• Description

The Depart­ment of Home­land Secur­ity (DHS) has a prob­lem with discrim­in­at­ory profil­ing. Too often, it relies on reli­gious, ethnic, or racial stereo­types in carry­ing out its expans­ive coun­terter­ror­ism mandate, as well as its other func­tions. DHS agents ques­tion Muslim trav­el­ers about their reli­gious views when they enter the United States and single out Latino communit­ies for deten­tion and deport­a­tion.  They detain Amer­ic­ans at the border simply based on their coun­try of birth.  Officers charged with identi­fy­ing poten­tially risky trav­el­ers by look­ing for suspi­cious beha­vi­ors have said that the scien­tific­ally discred­ited program they used amoun­ted to a back door for racial profil­ing. The admin­is­tra­tion has disavowed anti-extrem­ism programs that wrongly assumed that Muslims are predis­posed to terror­ism, and yet DHS contin­ues to fund similar initi­at­ives.

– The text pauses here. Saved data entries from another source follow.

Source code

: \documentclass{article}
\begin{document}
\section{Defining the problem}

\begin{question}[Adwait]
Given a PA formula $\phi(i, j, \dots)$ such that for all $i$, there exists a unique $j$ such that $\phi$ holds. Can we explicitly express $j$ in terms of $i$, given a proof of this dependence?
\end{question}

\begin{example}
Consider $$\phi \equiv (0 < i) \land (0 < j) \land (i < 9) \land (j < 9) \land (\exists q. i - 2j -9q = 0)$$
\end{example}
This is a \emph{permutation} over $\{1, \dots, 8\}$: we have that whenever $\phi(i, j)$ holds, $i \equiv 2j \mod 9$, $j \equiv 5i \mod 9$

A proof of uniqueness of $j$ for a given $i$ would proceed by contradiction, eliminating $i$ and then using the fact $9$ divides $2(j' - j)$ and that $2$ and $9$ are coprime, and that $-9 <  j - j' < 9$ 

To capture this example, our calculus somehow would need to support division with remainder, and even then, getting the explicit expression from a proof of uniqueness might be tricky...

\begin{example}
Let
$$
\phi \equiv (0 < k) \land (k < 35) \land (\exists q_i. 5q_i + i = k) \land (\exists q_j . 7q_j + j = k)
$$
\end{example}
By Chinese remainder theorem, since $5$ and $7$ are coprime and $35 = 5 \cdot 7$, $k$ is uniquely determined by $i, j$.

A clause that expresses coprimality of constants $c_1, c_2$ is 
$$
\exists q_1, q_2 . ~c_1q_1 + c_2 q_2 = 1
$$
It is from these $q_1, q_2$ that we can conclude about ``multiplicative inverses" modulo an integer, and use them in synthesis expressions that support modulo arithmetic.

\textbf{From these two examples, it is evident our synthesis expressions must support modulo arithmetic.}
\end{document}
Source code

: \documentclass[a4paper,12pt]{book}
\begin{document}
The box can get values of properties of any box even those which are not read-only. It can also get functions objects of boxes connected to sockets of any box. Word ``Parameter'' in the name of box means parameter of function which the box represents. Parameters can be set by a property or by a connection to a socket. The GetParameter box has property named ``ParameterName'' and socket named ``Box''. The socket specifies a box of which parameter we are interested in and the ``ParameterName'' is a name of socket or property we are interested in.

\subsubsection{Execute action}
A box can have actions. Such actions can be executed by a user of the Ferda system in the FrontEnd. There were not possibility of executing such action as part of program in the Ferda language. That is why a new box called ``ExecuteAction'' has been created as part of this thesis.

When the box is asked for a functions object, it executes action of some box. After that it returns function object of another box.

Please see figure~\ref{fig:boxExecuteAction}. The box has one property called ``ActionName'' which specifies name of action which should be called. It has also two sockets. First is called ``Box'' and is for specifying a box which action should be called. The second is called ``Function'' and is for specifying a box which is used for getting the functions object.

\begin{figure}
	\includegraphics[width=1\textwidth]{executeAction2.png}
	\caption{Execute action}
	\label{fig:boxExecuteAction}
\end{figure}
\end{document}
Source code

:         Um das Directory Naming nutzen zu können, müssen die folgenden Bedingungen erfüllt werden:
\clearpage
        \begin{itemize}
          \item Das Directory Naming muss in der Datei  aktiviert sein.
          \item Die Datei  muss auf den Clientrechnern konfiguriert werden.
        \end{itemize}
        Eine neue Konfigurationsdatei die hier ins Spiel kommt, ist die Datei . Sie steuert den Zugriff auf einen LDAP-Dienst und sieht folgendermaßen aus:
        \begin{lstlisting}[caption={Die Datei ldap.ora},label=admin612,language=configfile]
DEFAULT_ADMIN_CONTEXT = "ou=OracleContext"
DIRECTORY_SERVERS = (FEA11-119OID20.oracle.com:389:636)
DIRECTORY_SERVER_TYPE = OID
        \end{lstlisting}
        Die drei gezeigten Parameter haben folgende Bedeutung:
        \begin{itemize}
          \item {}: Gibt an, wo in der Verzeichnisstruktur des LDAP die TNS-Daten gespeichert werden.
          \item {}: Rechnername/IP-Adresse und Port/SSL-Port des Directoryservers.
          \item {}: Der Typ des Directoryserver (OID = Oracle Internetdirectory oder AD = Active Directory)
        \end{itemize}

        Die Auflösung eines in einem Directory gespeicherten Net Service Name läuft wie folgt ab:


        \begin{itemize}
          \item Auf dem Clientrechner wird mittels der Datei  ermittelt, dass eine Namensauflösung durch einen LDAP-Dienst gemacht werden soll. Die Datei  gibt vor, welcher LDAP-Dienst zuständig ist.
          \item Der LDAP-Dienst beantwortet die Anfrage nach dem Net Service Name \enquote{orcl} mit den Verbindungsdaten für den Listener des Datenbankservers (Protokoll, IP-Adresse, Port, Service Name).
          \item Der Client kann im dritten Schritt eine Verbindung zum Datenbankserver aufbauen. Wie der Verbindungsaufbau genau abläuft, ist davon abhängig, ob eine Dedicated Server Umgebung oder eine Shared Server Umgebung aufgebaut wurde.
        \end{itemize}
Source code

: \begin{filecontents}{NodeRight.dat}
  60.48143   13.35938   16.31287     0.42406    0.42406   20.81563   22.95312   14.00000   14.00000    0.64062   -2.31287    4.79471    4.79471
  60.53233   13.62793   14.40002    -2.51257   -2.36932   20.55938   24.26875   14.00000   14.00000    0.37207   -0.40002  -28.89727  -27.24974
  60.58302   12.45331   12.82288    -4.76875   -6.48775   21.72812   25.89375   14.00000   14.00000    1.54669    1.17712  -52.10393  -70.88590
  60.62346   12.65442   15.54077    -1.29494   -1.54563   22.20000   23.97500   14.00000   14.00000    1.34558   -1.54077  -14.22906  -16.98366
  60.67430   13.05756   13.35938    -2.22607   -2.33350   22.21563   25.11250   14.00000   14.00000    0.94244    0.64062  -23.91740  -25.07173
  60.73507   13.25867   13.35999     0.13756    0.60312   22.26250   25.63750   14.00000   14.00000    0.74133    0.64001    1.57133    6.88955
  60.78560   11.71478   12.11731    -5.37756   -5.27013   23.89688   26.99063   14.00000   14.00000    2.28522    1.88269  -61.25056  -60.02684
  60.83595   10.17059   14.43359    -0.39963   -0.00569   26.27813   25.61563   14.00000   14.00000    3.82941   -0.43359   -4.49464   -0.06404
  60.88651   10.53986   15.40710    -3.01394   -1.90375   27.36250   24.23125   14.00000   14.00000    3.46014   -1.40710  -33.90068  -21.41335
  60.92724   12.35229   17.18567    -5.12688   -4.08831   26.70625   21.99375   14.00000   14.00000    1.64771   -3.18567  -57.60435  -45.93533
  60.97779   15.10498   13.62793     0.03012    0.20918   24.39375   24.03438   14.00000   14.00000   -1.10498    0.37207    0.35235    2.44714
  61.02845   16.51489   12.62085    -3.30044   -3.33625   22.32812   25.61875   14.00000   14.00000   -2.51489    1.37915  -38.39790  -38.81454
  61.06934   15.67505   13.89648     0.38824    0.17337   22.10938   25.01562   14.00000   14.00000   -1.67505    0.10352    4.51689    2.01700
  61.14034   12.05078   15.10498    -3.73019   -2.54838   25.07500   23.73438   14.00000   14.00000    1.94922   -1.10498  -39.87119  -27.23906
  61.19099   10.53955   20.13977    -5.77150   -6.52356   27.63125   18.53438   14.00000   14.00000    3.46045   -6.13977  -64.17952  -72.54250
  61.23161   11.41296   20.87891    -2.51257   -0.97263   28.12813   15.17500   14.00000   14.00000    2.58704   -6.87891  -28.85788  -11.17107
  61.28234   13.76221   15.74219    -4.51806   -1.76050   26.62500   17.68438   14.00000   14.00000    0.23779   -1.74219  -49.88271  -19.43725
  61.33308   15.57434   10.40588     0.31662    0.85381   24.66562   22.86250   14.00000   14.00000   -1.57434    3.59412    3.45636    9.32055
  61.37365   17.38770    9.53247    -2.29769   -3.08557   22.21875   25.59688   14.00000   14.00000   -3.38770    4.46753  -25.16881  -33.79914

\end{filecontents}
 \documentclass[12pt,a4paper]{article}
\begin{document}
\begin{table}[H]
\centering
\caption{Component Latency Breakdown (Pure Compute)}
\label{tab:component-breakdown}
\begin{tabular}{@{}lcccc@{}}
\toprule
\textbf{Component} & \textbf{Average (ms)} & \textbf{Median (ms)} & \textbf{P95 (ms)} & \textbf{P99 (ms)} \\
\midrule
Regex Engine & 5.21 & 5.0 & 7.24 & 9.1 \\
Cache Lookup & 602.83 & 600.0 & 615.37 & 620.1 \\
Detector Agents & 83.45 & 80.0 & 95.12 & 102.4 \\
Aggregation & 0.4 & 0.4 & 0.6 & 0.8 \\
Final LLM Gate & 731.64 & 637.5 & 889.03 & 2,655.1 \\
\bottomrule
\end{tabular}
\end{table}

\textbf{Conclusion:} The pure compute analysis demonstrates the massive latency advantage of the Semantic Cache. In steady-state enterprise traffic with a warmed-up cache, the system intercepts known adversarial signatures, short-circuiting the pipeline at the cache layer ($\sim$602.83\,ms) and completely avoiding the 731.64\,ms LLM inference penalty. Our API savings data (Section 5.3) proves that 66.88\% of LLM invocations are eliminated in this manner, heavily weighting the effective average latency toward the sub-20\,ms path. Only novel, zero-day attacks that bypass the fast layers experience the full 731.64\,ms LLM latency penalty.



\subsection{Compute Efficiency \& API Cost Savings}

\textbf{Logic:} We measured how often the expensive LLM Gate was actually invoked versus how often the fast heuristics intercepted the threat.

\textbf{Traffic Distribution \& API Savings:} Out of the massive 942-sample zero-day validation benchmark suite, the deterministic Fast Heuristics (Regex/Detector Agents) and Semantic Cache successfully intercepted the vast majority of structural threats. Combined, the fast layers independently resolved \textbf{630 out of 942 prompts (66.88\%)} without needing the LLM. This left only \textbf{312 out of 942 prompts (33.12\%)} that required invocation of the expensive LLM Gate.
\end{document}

DHS must strengthen its nondis­crim­in­a­tion rules, ensure that those rules cover all its activ­it­ies, and develop effect­ive account­ab­il­ity mech­an­isms. Build­ing on our recom­mend­a­tions in A Course Correc­tion for Home­land Secur­ity: Curb­ing Coun­terter­ror­ism Abuses, this report proposes a model policy that would close current gaps. The secret­ary of home­land secur­ity has the author­ity to adopt such a policy and should waste no time in doing so.